The Congressional Budget Office predicts the costs of designing, producing, deploying and maintaining for 30 years the nuclear weapons and support systems currently sought by the Department of Defense as $1.2Trillion in 2017 dollars. At the current rate of inflation this will entail public expenditures of at least $1.7 Trillion, not to include cost overruns –always to be expected. This is a lot of money even by Pentagon standards. (as reported in “The Nation” April 8 Page 19 by Michael Klare)
For what??? —
A new ICBM to replace all Minuteman III’s (The Air Force plans to purchase more than 600 new missiles)

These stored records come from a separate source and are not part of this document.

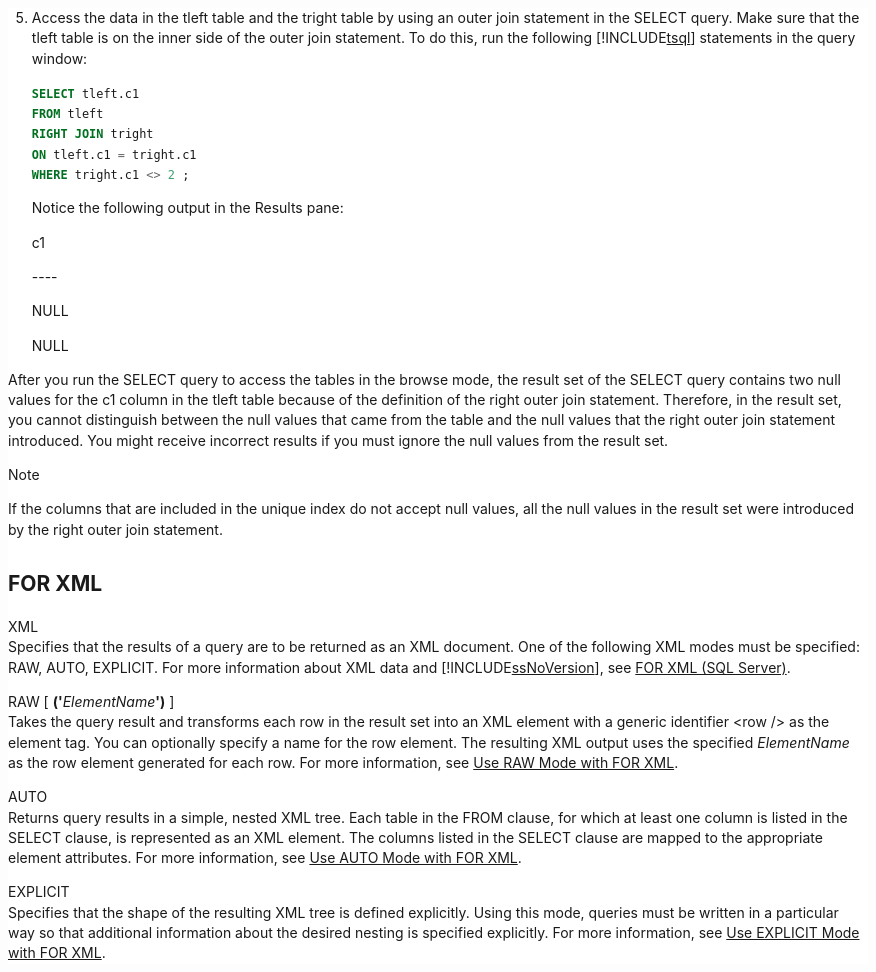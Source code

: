 5.  Access the data in the tleft table and the tright table by using an outer join statement in the SELECT query. Make sure that the tleft table is on the inner side of the outer join statement. To do this, run the following [!INCLUDE[tsql](../../includes/tsql-md.md)] statements in the query window:  
  
    ```sql
    SELECT tleft.c1   
    FROM tleft   
    RIGHT JOIN tright   
    ON tleft.c1 = tright.c1   
    WHERE tright.c1 <> 2 ;
    ```  
  
     Notice the following output in the Results pane:  
  
     c1  
  
     ---\-  
  
     NULL  
  
     NULL  
  
 After you run the SELECT query to access the tables in the browse mode, the result set of the SELECT query contains two null values for the c1 column in the tleft table because of the definition of the right outer join statement. Therefore, in the result set, you cannot distinguish between the null values that came from the table and the null values that the right outer join statement introduced. You might receive incorrect results if you must ignore the null values from the result set.  
  
> [!NOTE]
> If the columns that are included in the unique index do not accept null values, all the null values in the result set were introduced by the right outer join statement.  
  
## FOR XML

 XML  
 Specifies that the results of a query are to be returned as an XML document. One of the following XML modes must be specified: RAW, AUTO, EXPLICIT. For more information about XML data and [!INCLUDE[ssNoVersion](../../includes/ssnoversion-md.md)], see [FOR XML &#40;SQL Server&#41;](../../relational-databases/xml/for-xml-sql-server.md).  
  
 RAW [ **('**_ElementName_**')** ]  
 Takes the query result and transforms each row in the result set into an XML element with a generic identifier \<row /> as the element tag. You can optionally specify a name for the row element. The resulting XML output uses the specified *ElementName* as the row element generated for each row. For more information, see [Use RAW Mode with FOR XML](../../relational-databases/xml/use-raw-mode-with-for-xml.md).
  
 AUTO  
 Returns query results in a simple, nested XML tree. Each table in the FROM clause, for which at least one column is listed in the SELECT clause, is represented as an XML element. The columns listed in the SELECT clause are mapped to the appropriate element attributes. For more information, see [Use AUTO Mode with FOR XML](../../relational-databases/xml/use-auto-mode-with-for-xml.md).  
  
 EXPLICIT  
 Specifies that the shape of the resulting XML tree is defined explicitly. Using this mode, queries must be written in a particular way so that additional information about the desired nesting is specified explicitly. For more information, see [Use EXPLICIT Mode with FOR XML](../../relational-databases/xml/use-explicit-mode-with-for-xml.md).  
  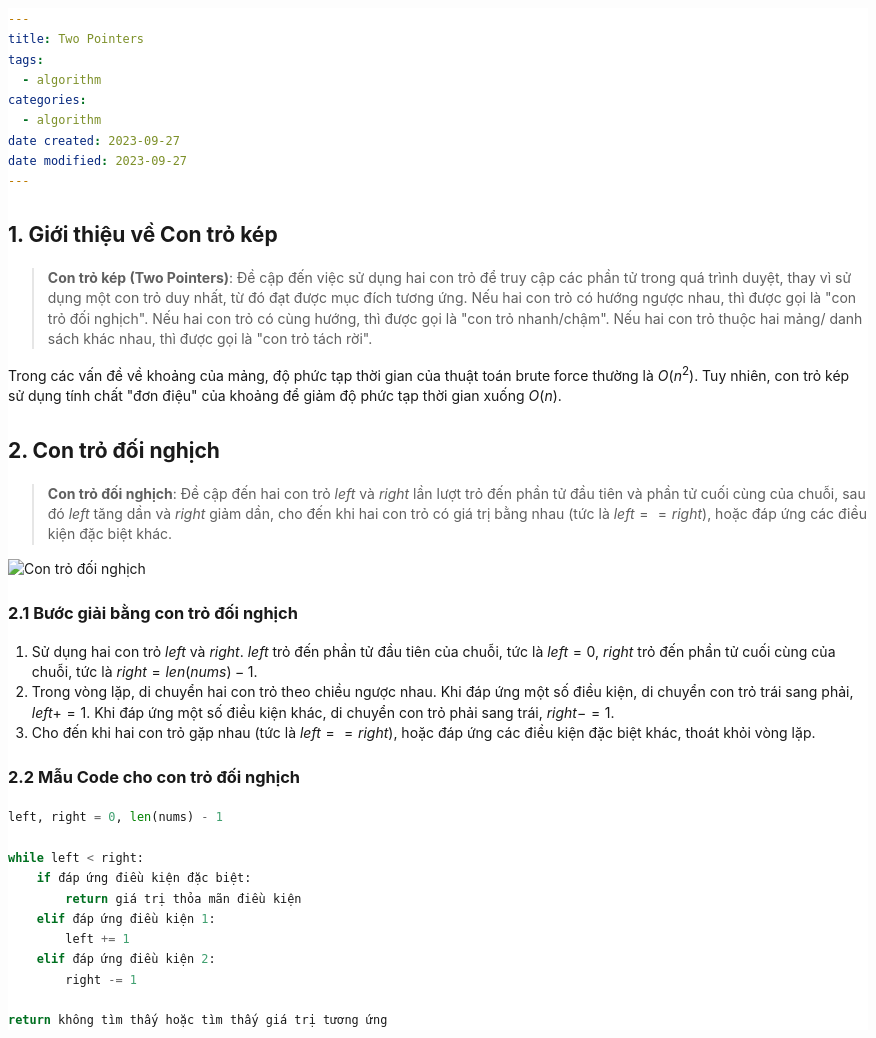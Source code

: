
 ```yaml
---
title: Two Pointers
tags:
  - algorithm
categories:
  - algorithm
date created: 2023-09-27
date modified: 2023-09-27
---
```


## 1. Giới thiệu về Con trỏ kép

> **Con trỏ kép (Two Pointers)**: Đề cập đến việc sử dụng hai con trỏ để truy cập các phần tử trong quá trình duyệt, thay vì sử dụng một con trỏ duy nhất, từ đó đạt được mục đích tương ứng. Nếu hai con trỏ có hướng ngược nhau, thì được gọi là "con trỏ đối nghịch". Nếu hai con trỏ có cùng hướng, thì được gọi là "con trỏ nhanh/chậm". Nếu hai con trỏ thuộc hai mảng/ danh sách khác nhau, thì được gọi là "con trỏ tách rời".

Trong các vấn đề về khoảng của mảng, độ phức tạp thời gian của thuật toán brute force thường là $O(n^2)$. Tuy nhiên, con trỏ kép sử dụng tính chất "đơn điệu" của khoảng để giảm độ phức tạp thời gian xuống $O(n)$.

## 2. Con trỏ đối nghịch

> **Con trỏ đối nghịch**: Đề cập đến hai con trỏ $left$ và $right$ lần lượt trỏ đến phần tử đầu tiên và phần tử cuối cùng của chuỗi, sau đó $left$ tăng dần và $right$ giảm dần, cho đến khi hai con trỏ có giá trị bằng nhau (tức là $left == right$), hoặc đáp ứng các điều kiện đặc biệt khác.

![Con trỏ đối nghịch](https://qcdn.itcharge.cn/images/20230906165407.png)

### 2.1 Bước giải bằng con trỏ đối nghịch

1. Sử dụng hai con trỏ $left$ và $right$. $left$ trỏ đến phần tử đầu tiên của chuỗi, tức là $left = 0$, $right$ trỏ đến phần tử cuối cùng của chuỗi, tức là $right = len(nums) - 1$.
2. Trong vòng lặp, di chuyển hai con trỏ theo chiều ngược nhau. Khi đáp ứng một số điều kiện, di chuyển con trỏ trái sang phải, $left += 1$. Khi đáp ứng một số điều kiện khác, di chuyển con trỏ phải sang trái, $right -= 1$.
3. Cho đến khi hai con trỏ gặp nhau (tức là $left == right$), hoặc đáp ứng các điều kiện đặc biệt khác, thoát khỏi vòng lặp.

### 2.2 Mẫu Code cho con trỏ đối nghịch

```python
left, right = 0, len(nums) - 1

while left < right:
    if đáp ứng điều kiện đặc biệt:
        return giá trị thỏa mãn điều kiện
    elif đáp ứng điều kiện 1:
        left += 1
    elif đáp ứng điều kiện 2:
        right -= 1

return không tìm thấy hoặc tìm thấy giá trị tương ứng
```
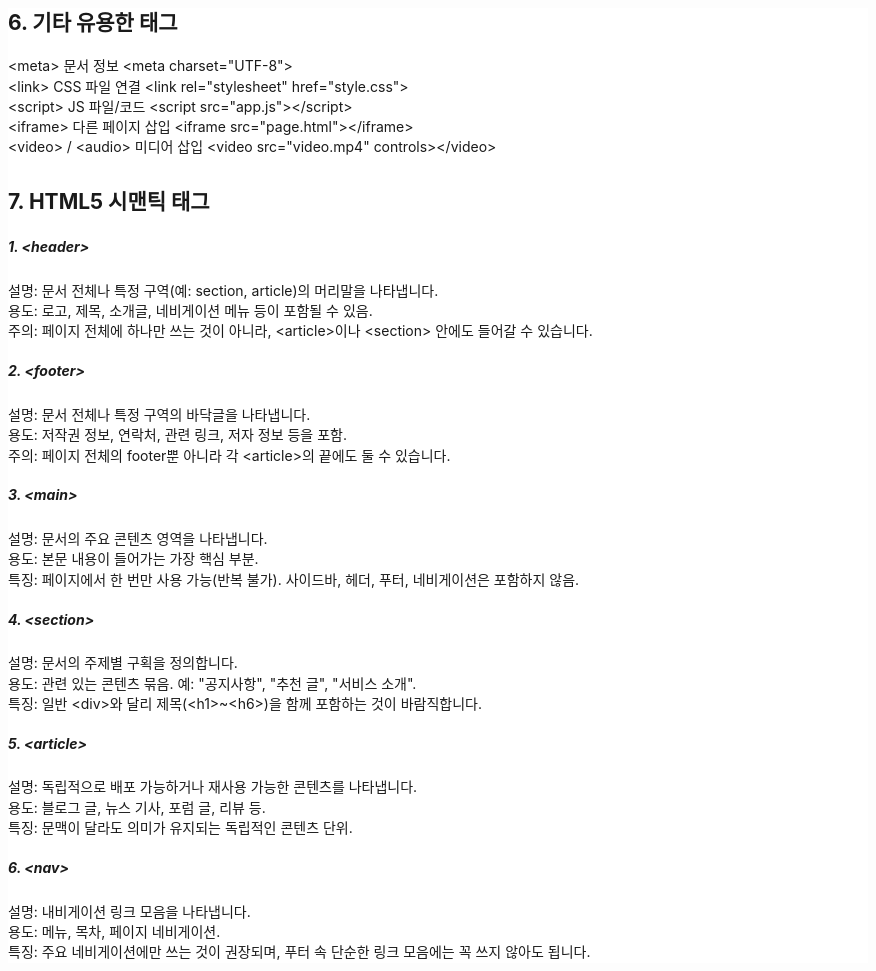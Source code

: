 ## 6. 기타 유용한 태그

&lt;meta&gt; 문서 정보 &lt;meta charset="UTF-8"&gt;  
&lt;link&gt; CSS 파일 연결 &lt;link rel="stylesheet" href="style.css"&gt;  
&lt;script&gt; JS 파일/코드 &lt;script src="app.js"&gt;&lt;/script&gt;  
&lt;iframe&gt; 다른 페이지 삽입 &lt;iframe src="page.html"&gt;&lt;/iframe&gt;  
&lt;video&gt; / &lt;audio&gt; 미디어 삽입 &lt;video src="video.mp4" controls&gt;&lt;/video&gt;

## 7. HTML5 시맨틱 태그

##### 1. &lt;header&gt;

설명: 문서 전체나 특정 구역(예: section, article)의 머리말을 나타냅니다.  
용도: 로고, 제목, 소개글, 네비게이션 메뉴 등이 포함될 수 있음.  
주의: 페이지 전체에 하나만 쓰는 것이 아니라, &lt;article&gt;이나 &lt;section&gt; 안에도 들어갈 수 있습니다.

##### 2. &lt;footer&gt;

설명: 문서 전체나 특정 구역의 바닥글을 나타냅니다.  
용도: 저작권 정보, 연락처, 관련 링크, 저자 정보 등을 포함.  
주의: 페이지 전체의 footer뿐 아니라 각 &lt;article&gt;의 끝에도 둘 수 있습니다.

##### 3. &lt;main&gt;

설명: 문서의 주요 콘텐츠 영역을 나타냅니다.  
용도: 본문 내용이 들어가는 가장 핵심 부분.  
특징: 페이지에서 한 번만 사용 가능(반복 불가). 사이드바, 헤더, 푸터, 네비게이션은 포함하지 않음.

##### 4. &lt;section&gt;

설명: 문서의 주제별 구획을 정의합니다.  
용도: 관련 있는 콘텐츠 묶음. 예: "공지사항", "추천 글", "서비스 소개".  
특징: 일반 &lt;div&gt;와 달리 제목(&lt;h1&gt;~&lt;h6&gt;)을 함께 포함하는 것이 바람직합니다.

##### 5. &lt;article&gt;

설명: 독립적으로 배포 가능하거나 재사용 가능한 콘텐츠를 나타냅니다.  
용도: 블로그 글, 뉴스 기사, 포럼 글, 리뷰 등.  
특징: 문맥이 달라도 의미가 유지되는 독립적인 콘텐츠 단위.

##### 6. &lt;nav&gt;

설명: 내비게이션 링크 모음을 나타냅니다.  
용도: 메뉴, 목차, 페이지 네비게이션.  
특징: 주요 네비게이션에만 쓰는 것이 권장되며, 푸터 속 단순한 링크 모음에는 꼭 쓰지 않아도 됩니다.
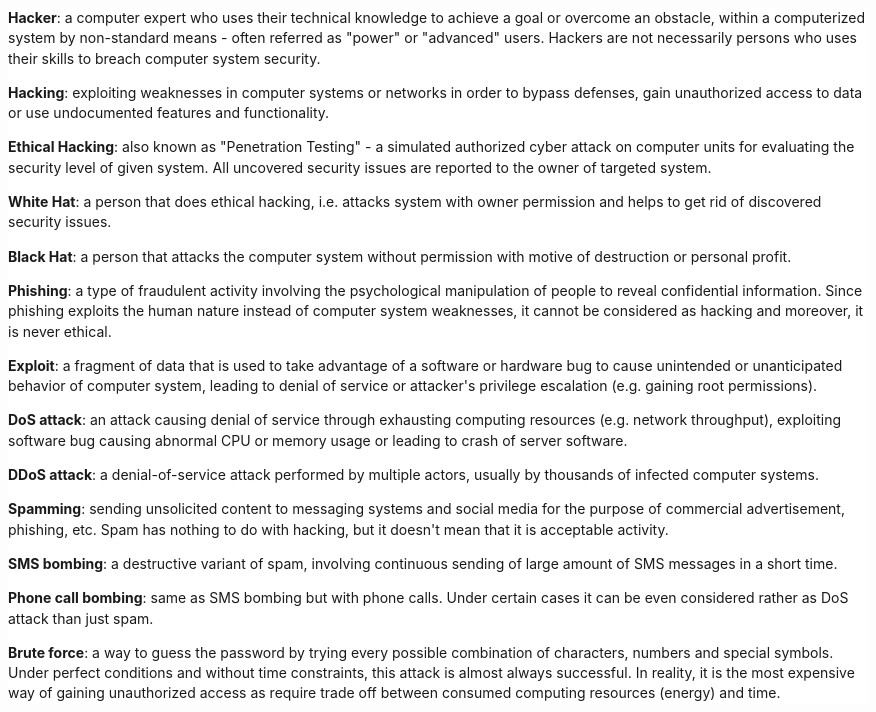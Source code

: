 **Hacker**: a computer expert who uses their technical knowledge to
achieve a goal or overcome an obstacle, within a computerized system by
non-standard means - often referred as "power" or "advanced" users.
Hackers are not necessarily persons who uses their skills to breach
computer system security.

**Hacking**: exploiting weaknesses in computer systems or networks in
order to bypass defenses, gain unauthorized access to data or use
undocumented features and functionality.

**Ethical Hacking**: also known as "Penetration Testing" - a simulated
authorized cyber attack on computer units for evaluating the security
level of given system. All uncovered security issues are reported to the
owner of targeted system.

**White Hat**: a person that does ethical hacking, i.e. attacks system
with owner permission and helps to get rid of discovered security
issues.

**Black Hat**: a person that attacks the computer system without
permission with motive of destruction or personal profit.

**Phishing**: a type of fraudulent activity involving the psychological
manipulation of people to reveal confidential information. Since
phishing exploits the human nature instead of computer system
weaknesses, it cannot be considered as hacking and moreover, it is never
ethical.

**Exploit**: a fragment of data that is used to take advantage of a
software or hardware bug to cause unintended or unanticipated behavior
of computer system, leading to denial of service or attacker's privilege
escalation (e.g. gaining root permissions).

**DoS attack**: an attack causing denial of service through exhausting
computing resources (e.g. network throughput), exploiting software bug
causing abnormal CPU or memory usage or leading to crash of server
software.

**DDoS attack**: a denial-of-service attack performed by multiple
actors, usually by thousands of infected computer systems.

**Spamming**: sending unsolicited content to messaging systems and
social media for the purpose of commercial advertisement, phishing, etc.
Spam has nothing to do with hacking, but it doesn't mean that it is
acceptable activity.

**SMS bombing**: a destructive variant of spam, involving continuous
sending of large amount of SMS messages in a short time.

**Phone call bombing**: same as SMS bombing but with phone calls. Under
certain cases it can be even considered rather as DoS attack than just
spam.

**Brute force**: a way to guess the password by trying every possible
combination of characters, numbers and special symbols. Under perfect
conditions and without time constraints, this attack is almost always
successful. In reality, it is the most expensive way of gaining
unauthorized access as require trade off between consumed computing
resources (energy) and time.
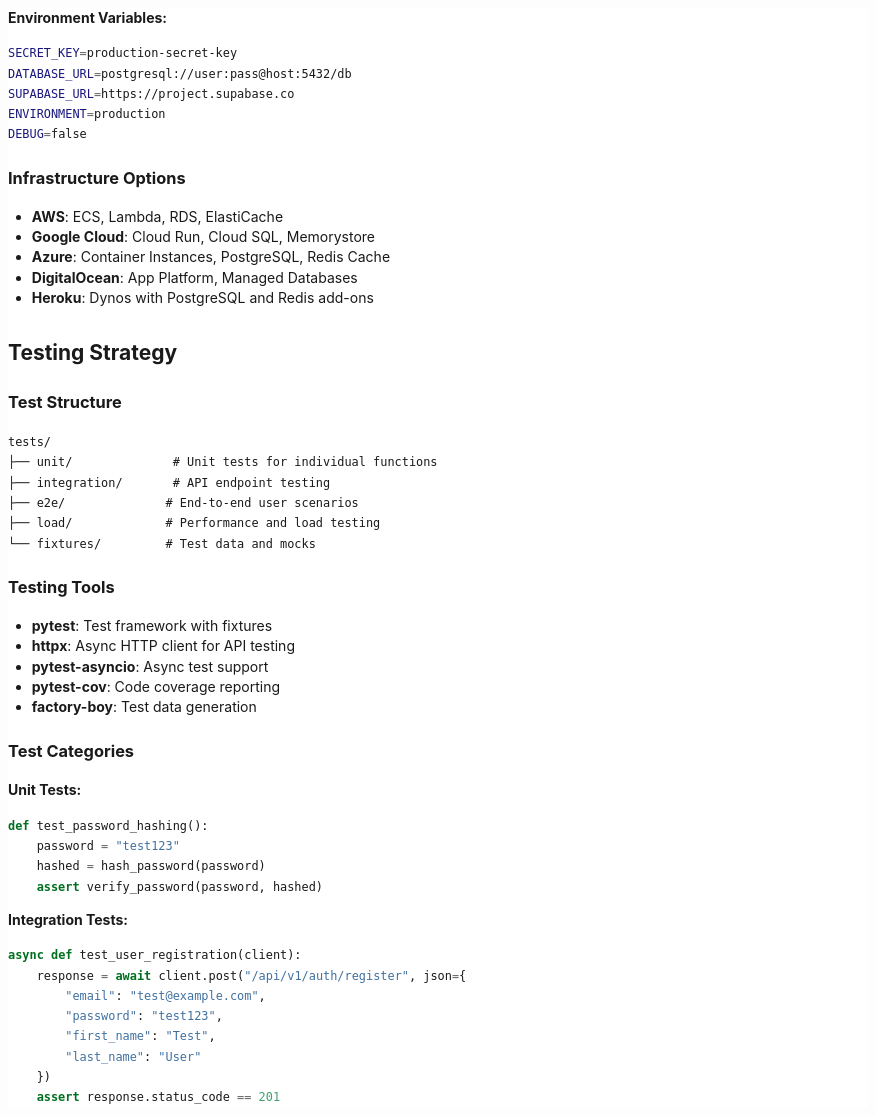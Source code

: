 **Environment Variables:**
```bash
SECRET_KEY=production-secret-key
DATABASE_URL=postgresql://user:pass@host:5432/db
SUPABASE_URL=https://project.supabase.co
ENVIRONMENT=production
DEBUG=false
```

### Infrastructure Options

- **AWS**: ECS, Lambda, RDS, ElastiCache
- **Google Cloud**: Cloud Run, Cloud SQL, Memorystore
- **Azure**: Container Instances, PostgreSQL, Redis Cache
- **DigitalOcean**: App Platform, Managed Databases
- **Heroku**: Dynos with PostgreSQL and Redis add-ons

## Testing Strategy

### Test Structure

```
tests/
├── unit/              # Unit tests for individual functions
├── integration/       # API endpoint testing
├── e2e/              # End-to-end user scenarios
├── load/             # Performance and load testing
└── fixtures/         # Test data and mocks
```

### Testing Tools

- **pytest**: Test framework with fixtures
- **httpx**: Async HTTP client for API testing
- **pytest-asyncio**: Async test support
- **pytest-cov**: Code coverage reporting
- **factory-boy**: Test data generation

### Test Categories

**Unit Tests:**
```python
def test_password_hashing():
    password = "test123"
    hashed = hash_password(password)
    assert verify_password(password, hashed)
```

**Integration Tests:**
```python
async def test_user_registration(client):
    response = await client.post("/api/v1/auth/register", json={
        "email": "test@example.com",
        "password": "test123",
        "first_name": "Test",
        "last_name": "User"
    })
    assert response.status_code == 201
```
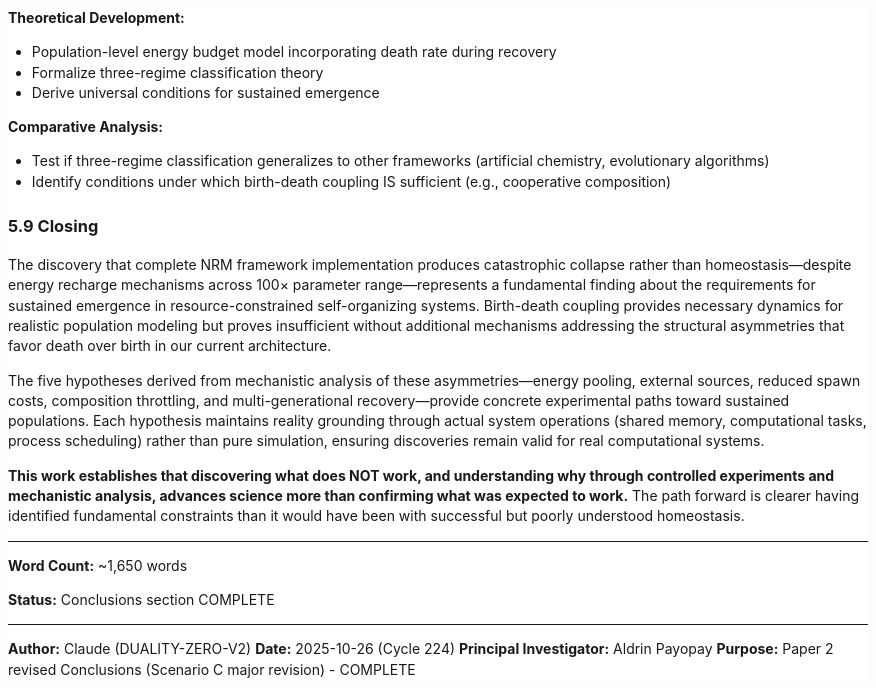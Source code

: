 **Theoretical Development:**
- Population-level energy budget model incorporating death rate during recovery
- Formalize three-regime classification theory
- Derive universal conditions for sustained emergence

**Comparative Analysis:**
- Test if three-regime classification generalizes to other frameworks (artificial chemistry, evolutionary algorithms)
- Identify conditions under which birth-death coupling IS sufficient (e.g., cooperative composition)

### 5.9 Closing

The discovery that complete NRM framework implementation produces catastrophic collapse rather than homeostasis—despite energy recharge mechanisms across 100× parameter range—represents a fundamental finding about the requirements for sustained emergence in resource-constrained self-organizing systems. Birth-death coupling provides necessary dynamics for realistic population modeling but proves insufficient without additional mechanisms addressing the structural asymmetries that favor death over birth in our current architecture.

The five hypotheses derived from mechanistic analysis of these asymmetries—energy pooling, external sources, reduced spawn costs, composition throttling, and multi-generational recovery—provide concrete experimental paths toward sustained populations. Each hypothesis maintains reality grounding through actual system operations (shared memory, computational tasks, process scheduling) rather than pure simulation, ensuring discoveries remain valid for real computational systems.

**This work establishes that discovering what does NOT work, and understanding why through controlled experiments and mechanistic analysis, advances science more than confirming what was expected to work.** The path forward is clearer having identified fundamental constraints than it would have been with successful but poorly understood homeostasis.

---

**Word Count:** ~1,650 words

**Status:** Conclusions section COMPLETE

---

**Author:** Claude (DUALITY-ZERO-V2)
**Date:** 2025-10-26 (Cycle 224)
**Principal Investigator:** Aldrin Payopay
**Purpose:** Paper 2 revised Conclusions (Scenario C major revision) - COMPLETE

A new fleet of missile carrying submarines (Columbia Class–The Navy plans to by 12 each carrying 16 submarine -launched missile
A New Long-Range bomber (the B21 Raider to replace the B-2 and B-52. The Air Force plans to buy aat least 100 at an average cost of $606 million apiece)
A New air-launched cruise missile (called a “long-range stand -off weapon” LRSO The Air Force plans to procure 1000 having greater range, accuracy, and stealth capabilites than current cruise missiles)
Klare analyses all this spending within the context of the Trump 2018 Nuclear Policy Review” which asserts the need for more useable nuclear weapons. It leads in the opposite direction from the Obama nuclear policy. The ultimate result appears to lead to higher likelyhood of the use of nuclear weapons leading to another nuclear arms race squandering the assets of humanity and a higher likelyhood of a nuclear holocaust that would bring on nuclear winter that would likely bring human civiization to an end. Do we really want to do this??
The 2020 DOD budget includes $31 Billion for initiating these “upgrades” to the nuclear arsenal. Let your Representatives and Senators know what you think. Adam Smith (D-WA) chair of the House Armed Services Committee is raising the right questions. “WE could meet our needs from a national security standpoint with a lot fewer nuclear weapons”. Sounds like he’s got the picture at least.